─── Provided information ───

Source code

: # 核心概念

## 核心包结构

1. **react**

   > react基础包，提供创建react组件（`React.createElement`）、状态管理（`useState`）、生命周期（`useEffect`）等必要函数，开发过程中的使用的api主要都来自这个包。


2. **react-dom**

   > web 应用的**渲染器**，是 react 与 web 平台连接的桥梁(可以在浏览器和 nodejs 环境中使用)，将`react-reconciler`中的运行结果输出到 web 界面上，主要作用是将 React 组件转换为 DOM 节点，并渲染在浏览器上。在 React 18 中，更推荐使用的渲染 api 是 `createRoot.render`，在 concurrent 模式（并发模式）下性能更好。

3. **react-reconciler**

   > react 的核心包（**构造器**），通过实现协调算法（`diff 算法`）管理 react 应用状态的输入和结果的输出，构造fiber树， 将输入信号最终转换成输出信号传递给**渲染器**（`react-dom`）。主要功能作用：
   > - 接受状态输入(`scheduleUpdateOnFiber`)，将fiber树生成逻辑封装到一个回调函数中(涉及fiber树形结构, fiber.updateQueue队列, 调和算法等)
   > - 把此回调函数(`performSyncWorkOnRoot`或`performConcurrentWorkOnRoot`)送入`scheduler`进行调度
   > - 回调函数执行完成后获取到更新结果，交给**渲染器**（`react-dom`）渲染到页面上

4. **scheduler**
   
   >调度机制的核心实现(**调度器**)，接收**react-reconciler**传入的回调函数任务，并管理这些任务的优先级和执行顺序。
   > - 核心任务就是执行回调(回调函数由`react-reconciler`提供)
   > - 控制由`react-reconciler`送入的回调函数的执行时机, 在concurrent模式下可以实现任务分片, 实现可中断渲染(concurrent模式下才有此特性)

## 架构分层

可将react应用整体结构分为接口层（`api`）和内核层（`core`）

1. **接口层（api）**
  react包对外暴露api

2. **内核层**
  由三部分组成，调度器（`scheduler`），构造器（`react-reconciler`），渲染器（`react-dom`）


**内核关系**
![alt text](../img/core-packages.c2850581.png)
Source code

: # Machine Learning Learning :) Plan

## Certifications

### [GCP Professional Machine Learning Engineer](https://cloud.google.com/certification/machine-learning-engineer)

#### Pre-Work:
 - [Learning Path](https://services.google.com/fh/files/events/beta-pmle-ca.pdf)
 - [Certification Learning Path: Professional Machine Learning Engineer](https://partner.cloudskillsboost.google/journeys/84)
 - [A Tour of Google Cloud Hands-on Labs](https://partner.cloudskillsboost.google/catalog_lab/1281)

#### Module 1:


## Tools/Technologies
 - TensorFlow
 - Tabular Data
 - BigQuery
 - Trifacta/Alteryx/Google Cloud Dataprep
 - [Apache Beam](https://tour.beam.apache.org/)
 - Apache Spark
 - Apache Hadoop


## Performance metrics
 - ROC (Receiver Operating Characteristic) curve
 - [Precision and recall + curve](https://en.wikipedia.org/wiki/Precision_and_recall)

───

Please report how many lines of the entries above contain the string "partner". Reply with only the number.

Answer to this task ▸ 2